I just don’t have it in me anymore to remain considerate and without any further talk put the phone down. Does all this market calling brutalise the recipients? I mean, there is a real person there on the other side trying to make a living. But the frequency of those callers is increasing. I know there are help sides which can overcome most of those cold callers but new ones seem to pop up. Even on my IPhone I get oddly worded messages with codes and strange pass words or numbers and to deposit $100.- or so. I know the main thing is to never open any of unknown e-mails or attachments which I religiously follow. I just try and imagine what it must be for elderly folks totally innocent of all those crooks lying in wait to take advantage of this IT technology. Oh, hang on. I am one of those ‘elderly.’

I know with the recent ABC 4 corners program highlighting the failures of the NBN to deliver adequate speeds to the outlets must have called out whole nests of cold callers offering ‘help’ to the long suffering consumers of data down loads. In our case, apart from e-mails and the ABC news and blogs we don’t generally down load ‘data’, unlike our grandsons who download in one day what takes us more than a month.

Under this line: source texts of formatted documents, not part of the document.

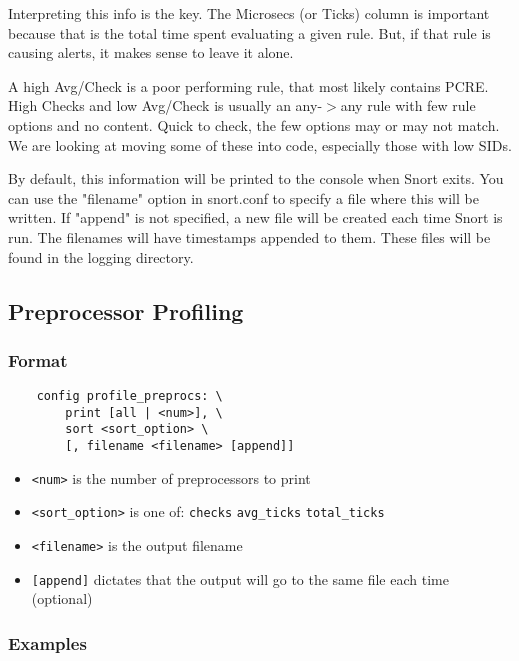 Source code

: \documentclass[english]{report}
\begin{document}
Interpreting this info is the key.  The Microsecs (or Ticks) column is
important because that is the total time spent evaluating a given rule.  But,
if that rule is causing alerts, it makes sense to leave it alone.

A high Avg/Check is a poor performing rule, that most likely contains PCRE.
High Checks and low Avg/Check is usually an any-$>$any rule with few rule
options and no content.  Quick to check, the few options may or may not match.
We are looking at moving some of these into code, especially those with low
SIDs.

By default, this information will be printed to the console when Snort exits.
You can use the "filename" option in snort.conf to specify a file where this
will be written. If "append" is not specified, a new file will be created each
time Snort is run. The filenames will have timestamps appended to them. These
files will be found in the logging directory.

\subsection{Preprocessor Profiling}
\label{preproc profiling}

\subsubsection{Format}

\begin{verbatim}
    config profile_preprocs: \
        print [all | <num>], \
        sort <sort_option> \
        [, filename <filename> [append]]
\end{verbatim}

\begin{itemize}
\item \texttt{<num>} is the number of preprocessors to print
\item \texttt{<sort\_option>} is one of:
\subitem \texttt{checks}
\subitem \texttt{avg\_ticks}
\subitem \texttt{total\_ticks}
\item \texttt{<filename>} is the output filename
\item \texttt{[append]} dictates that the output will go to the same file each time (optional)
\end{itemize}

\subsubsection{Examples}
\end{document}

I don’t really know what the etiquette of answering those nuisance calls is. I have no mercy with those that are out there to pillage my wallet but what about those calling for donations to help the 500 000 persecuted Muslim Rohingyas fleeing Myanmar? Or calls from Médecins Sans Frontières?  Then there are those looking after animals or depressed whales beaching themselves. There are so many good causes and all deserve help.

Going back to those ‘Telstra’ phone calls. They are all done by massive call centres in India. I watched a program and there they are all lining up calling the world to change ‘service providers’ or do something with their service, any thing really that earns them some money. They wear a nicely pressed ironed shirt and have to do an English test to get this much coveted job. They proudly wear their name- tags from a  chain or clipped on their trousers. The wives at home, stirring the curry and boiling the Basmati, waiting anxiously and ask  ‘did you get many responses today, dear?’  He might well say he had such a rude Australian who had put the phone down and that could have been me. I once just answered in Dutch and pretended not to understand English, just showing the level one can go down on avoiding the call. Just putting the phone down seems so callous. Yet, it seems I might already have reached that level of callousness.

How do people deal with those calls?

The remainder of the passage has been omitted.